___ DATA PROVIDED

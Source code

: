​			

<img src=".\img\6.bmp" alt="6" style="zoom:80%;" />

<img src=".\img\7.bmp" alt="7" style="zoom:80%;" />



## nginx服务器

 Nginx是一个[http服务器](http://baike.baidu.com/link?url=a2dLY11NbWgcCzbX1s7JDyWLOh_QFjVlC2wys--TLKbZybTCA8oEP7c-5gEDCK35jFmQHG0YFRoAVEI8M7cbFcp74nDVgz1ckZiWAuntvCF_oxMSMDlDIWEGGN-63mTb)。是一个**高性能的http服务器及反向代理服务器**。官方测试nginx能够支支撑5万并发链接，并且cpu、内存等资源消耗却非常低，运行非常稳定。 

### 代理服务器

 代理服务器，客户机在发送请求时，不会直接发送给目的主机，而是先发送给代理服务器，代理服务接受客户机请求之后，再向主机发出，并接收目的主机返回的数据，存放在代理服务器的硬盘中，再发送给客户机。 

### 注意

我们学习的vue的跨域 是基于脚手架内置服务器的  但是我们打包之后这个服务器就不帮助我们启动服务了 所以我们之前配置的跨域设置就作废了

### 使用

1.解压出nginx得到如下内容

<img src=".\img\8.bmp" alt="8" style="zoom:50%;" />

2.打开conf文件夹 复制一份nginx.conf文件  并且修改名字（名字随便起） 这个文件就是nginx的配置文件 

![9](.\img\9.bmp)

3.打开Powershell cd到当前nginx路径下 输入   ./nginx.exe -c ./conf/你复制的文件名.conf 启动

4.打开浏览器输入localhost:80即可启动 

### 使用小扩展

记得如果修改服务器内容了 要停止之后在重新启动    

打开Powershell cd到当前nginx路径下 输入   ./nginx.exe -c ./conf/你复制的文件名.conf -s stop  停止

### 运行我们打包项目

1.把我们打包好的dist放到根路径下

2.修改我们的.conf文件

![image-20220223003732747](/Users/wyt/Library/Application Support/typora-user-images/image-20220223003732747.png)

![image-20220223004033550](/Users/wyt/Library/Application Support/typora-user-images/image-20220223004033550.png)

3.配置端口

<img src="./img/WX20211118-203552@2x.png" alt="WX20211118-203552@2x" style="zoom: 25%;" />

______

ABOUT THIS EXERCISE — Some lines in the data above hold the string "Users". Find and copy each of them.

ANSWER TO THIS TASK —
![image-20220223003732747](/Users/wyt/Library/Application Support/typora-user-images/image-20220223003732747.png)
![image-20220223004033550](/Users/wyt/Library/Application Support/typora-user-images/image-20220223004033550.png)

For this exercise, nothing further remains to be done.